Troy-Anthony Baylis is an Adelaide based artist of Irish and Indigenous heritage. Descendent, of the Jawoyn people of the Northern Territory, Baylis uses knitted objects such as Dillybags, condoms, beanies to convey messages. They are symbolic for 'yarnin' up'. His work Tomorrow is presented as an anthem - a song of identity - liberation -"is only a day a way!"
Bindi Cole's installation Bindi's Boxes expose some uncomfortable truths about the fundamental disconnection between who we are and the experiences by which we shape our sense of self. Wathaurang woman Cole is an emerging artist based in Melbourne. In 2007 she won the Victorian Indigenous Art Award for Photography.

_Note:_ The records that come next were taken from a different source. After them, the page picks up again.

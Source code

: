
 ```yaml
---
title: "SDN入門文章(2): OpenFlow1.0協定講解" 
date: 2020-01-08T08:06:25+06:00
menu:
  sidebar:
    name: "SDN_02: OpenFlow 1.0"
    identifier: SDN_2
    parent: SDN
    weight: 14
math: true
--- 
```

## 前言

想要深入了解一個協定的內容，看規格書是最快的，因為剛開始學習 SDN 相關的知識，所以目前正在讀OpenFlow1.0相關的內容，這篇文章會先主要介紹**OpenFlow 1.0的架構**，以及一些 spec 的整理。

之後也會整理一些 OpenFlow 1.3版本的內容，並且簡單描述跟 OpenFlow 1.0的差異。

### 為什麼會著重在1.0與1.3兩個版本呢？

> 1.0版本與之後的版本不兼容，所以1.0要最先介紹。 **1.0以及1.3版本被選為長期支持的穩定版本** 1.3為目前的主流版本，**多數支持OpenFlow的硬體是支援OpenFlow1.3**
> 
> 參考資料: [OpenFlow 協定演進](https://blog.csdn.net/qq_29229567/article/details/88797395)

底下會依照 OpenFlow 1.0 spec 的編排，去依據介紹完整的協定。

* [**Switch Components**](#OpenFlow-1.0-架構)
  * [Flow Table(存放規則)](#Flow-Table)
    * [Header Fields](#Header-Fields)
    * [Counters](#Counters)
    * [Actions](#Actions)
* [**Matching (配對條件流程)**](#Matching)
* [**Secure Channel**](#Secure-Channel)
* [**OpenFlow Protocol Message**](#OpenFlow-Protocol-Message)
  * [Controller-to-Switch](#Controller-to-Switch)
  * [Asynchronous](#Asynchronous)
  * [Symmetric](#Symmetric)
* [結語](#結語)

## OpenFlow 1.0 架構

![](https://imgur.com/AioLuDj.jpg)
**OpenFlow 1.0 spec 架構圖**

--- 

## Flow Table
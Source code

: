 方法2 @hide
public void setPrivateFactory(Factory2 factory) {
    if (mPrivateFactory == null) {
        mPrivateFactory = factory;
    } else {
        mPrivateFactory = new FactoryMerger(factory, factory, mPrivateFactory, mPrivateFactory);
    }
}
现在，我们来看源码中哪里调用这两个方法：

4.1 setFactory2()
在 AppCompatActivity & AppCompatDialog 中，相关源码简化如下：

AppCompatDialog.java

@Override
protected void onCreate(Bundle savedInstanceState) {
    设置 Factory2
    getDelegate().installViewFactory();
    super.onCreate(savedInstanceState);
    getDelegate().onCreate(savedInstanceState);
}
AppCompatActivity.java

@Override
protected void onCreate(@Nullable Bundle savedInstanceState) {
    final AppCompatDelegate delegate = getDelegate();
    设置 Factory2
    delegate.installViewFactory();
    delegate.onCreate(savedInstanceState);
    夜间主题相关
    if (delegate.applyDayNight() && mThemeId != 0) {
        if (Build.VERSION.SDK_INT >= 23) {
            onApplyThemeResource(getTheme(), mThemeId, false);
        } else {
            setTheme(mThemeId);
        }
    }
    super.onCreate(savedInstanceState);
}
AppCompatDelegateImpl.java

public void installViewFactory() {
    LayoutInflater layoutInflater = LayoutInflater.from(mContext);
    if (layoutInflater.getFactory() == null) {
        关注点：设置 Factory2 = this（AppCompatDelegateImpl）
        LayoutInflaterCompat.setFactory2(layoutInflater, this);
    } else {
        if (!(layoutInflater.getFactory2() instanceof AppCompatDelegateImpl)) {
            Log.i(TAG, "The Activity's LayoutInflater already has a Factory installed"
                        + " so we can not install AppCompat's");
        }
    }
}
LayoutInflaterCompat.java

Clinton Nain, born in Carlton Victoria, has established himself as one of Australia's significant contemporary artists. Descendant from the Mirian Mer of the Torres Strait and Ku Ku language group of Queensland he explores and asks questions pertaining to the title Just Can't Get Enough perhaps its 'Just need to have, Land Rights, Justice, Truth, Freedom, 'Maybe it's some "love and payback too"'.
Duncan Robinson attended the University of Tasmania, Centre for the Arts majoring in Photography and completed his Honours and Masters in Video. Robinson is from the Trawlwoolway language group from North East Tasmania. He has been involved in the live music scene in Hobart for the last fourteen years, recently releasing a full-length album with his band The Nurses. No wonder then that Robinson is fixated with noise, "if there is nothing to hear how do we know what we are hearing? Wouldn't therefore silence be a noise"?
Ben McKeown is an artist and curator descendant of the Wirangu language group of the far west coast of South Australia. He graduated with a Master of Visual Art from the Faculty of the Victorian College of the Arts, The University of Melbourne.